Overview

The coppafisher pipeline is separated into distinct sections. Some of these are for image pre-processing (extract, filter), image alignment (register, stitch) and spot detection/gene calling (find spots, call spots, orthogonal matching pursuit). Below, each stage is given in chronological order. For full detail on each pipeline section, click on a stage on the left panel.

Extract

All raw data is re-saved at the tile_dir in the file_names config section. Coppafisher does this to:

Compress data.
Remove unused tiles, rounds, and channels that may be in the given raw files.
Save the raw data in a consistent format.
Allow for faster data reading by using zarr arrays.
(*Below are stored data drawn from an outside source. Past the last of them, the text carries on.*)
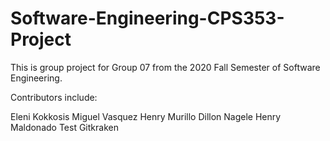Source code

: # Software-Engineering-CPS353-Project

This is group project for Group 07 from the 2020 Fall Semester of Software Engineering.

Contributors include:

Eleni Kokkosis
Miguel Vasquez
Henry Murillo
Dillon Nagele
Henry Maldonado
Test Gitkraken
Extract also saves metadata inside of the tile_dir directory if the raw files are ND2 format.

Filter

Extract images are then filtered to minimise scattering of light/de-blur (bright points will appear as cones initially, hence the name "Point Spread Function") and emphasise spots. A given point spread function is used to Wiener deconvolve the images.

The point spread function is given as a .npz file under the file_names config section. The default is at coppafisher/setup/default_psf.npz. Filtering is also affected by config parameters wiener_constant and wiener_pad_shape inside the filter config section.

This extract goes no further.